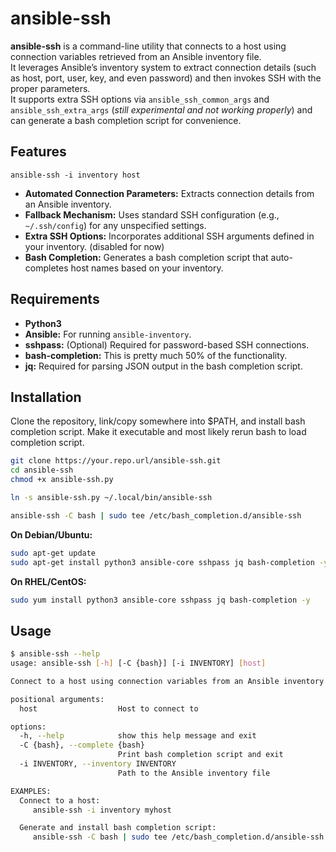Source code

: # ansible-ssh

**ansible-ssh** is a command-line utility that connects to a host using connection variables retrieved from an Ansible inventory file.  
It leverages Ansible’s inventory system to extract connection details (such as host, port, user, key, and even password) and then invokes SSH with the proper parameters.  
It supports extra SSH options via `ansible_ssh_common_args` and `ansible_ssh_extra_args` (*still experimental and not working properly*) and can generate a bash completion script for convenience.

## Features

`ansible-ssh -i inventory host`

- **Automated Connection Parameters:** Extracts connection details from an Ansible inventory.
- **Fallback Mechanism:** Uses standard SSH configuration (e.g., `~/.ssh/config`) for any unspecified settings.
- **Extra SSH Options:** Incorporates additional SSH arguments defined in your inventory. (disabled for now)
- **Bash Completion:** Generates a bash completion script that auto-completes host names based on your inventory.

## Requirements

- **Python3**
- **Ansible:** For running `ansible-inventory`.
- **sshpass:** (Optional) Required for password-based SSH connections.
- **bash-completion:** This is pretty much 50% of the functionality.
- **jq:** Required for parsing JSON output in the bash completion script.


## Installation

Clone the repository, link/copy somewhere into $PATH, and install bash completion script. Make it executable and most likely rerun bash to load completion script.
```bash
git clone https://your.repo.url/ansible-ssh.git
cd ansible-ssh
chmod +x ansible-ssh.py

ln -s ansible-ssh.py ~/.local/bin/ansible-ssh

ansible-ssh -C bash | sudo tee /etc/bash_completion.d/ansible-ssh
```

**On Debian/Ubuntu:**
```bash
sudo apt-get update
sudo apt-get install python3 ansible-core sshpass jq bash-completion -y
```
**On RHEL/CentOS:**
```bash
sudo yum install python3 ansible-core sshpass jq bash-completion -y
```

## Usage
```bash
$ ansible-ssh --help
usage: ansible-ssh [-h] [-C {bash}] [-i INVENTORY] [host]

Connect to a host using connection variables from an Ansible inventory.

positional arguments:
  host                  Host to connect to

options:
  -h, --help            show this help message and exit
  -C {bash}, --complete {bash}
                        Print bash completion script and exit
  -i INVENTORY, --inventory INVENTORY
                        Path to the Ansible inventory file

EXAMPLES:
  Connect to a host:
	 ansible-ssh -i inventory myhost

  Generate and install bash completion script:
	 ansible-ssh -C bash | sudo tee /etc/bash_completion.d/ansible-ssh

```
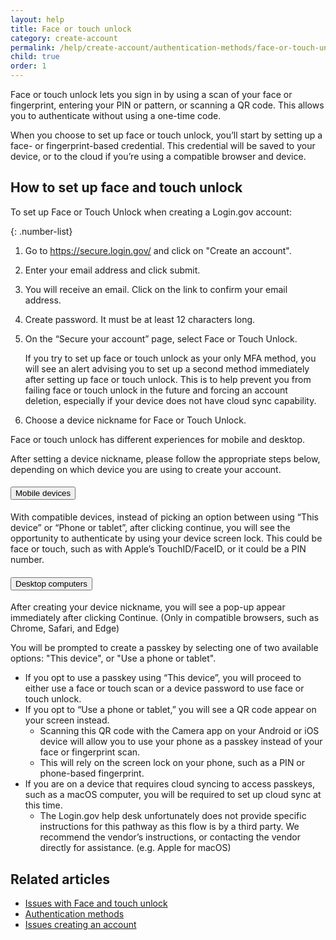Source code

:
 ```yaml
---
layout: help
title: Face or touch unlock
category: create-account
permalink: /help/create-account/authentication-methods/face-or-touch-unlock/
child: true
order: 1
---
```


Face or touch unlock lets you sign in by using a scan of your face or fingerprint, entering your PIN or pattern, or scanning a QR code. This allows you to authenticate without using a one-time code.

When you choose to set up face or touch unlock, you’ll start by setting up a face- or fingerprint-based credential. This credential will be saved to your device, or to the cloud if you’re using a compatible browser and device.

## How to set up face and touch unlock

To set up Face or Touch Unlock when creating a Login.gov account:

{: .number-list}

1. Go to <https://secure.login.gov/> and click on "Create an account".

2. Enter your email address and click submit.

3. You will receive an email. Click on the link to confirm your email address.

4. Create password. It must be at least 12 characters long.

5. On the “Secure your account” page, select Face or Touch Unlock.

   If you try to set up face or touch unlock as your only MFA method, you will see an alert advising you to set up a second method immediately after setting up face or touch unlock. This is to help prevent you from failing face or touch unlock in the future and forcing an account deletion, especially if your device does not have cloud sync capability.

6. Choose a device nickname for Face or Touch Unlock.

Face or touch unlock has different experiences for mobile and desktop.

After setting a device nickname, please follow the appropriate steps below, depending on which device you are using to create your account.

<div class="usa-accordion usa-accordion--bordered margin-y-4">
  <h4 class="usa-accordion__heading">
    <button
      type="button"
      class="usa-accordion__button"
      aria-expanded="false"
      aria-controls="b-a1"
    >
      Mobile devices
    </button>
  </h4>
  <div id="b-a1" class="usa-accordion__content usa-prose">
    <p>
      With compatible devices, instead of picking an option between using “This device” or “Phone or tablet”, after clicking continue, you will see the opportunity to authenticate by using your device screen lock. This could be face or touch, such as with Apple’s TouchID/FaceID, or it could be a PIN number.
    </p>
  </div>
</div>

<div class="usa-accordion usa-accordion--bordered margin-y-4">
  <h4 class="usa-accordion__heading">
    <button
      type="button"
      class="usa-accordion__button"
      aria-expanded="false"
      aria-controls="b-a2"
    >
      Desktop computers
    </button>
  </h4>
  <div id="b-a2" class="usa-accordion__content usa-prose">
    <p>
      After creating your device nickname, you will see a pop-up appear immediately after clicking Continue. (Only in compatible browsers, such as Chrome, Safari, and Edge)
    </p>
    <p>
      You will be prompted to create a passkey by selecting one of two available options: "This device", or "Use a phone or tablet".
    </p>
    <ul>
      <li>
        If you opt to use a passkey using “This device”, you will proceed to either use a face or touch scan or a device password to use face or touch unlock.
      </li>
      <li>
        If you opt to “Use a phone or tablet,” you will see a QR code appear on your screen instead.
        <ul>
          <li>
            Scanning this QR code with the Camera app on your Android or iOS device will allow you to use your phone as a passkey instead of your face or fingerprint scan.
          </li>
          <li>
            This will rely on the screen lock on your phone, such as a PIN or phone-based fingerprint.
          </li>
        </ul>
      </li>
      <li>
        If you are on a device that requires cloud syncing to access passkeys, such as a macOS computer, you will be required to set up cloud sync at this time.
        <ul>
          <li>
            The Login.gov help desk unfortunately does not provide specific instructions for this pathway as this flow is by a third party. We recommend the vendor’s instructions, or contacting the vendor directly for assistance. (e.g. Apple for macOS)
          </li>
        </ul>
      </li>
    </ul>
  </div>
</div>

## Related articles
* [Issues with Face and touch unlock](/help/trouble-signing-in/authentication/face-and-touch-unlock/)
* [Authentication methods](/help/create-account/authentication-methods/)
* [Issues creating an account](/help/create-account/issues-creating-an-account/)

* **Work to complete**
Copy each line in the listing where "time" appears.

* **Response below**
Face or touch unlock lets you sign in by using a scan of your face or fingerprint, entering your PIN or pattern, or scanning a QR code. This allows you to authenticate without using a one-time code.
        If you are on a device that requires cloud syncing to access passkeys, such as a macOS computer, you will be required to set up cloud sync at this time.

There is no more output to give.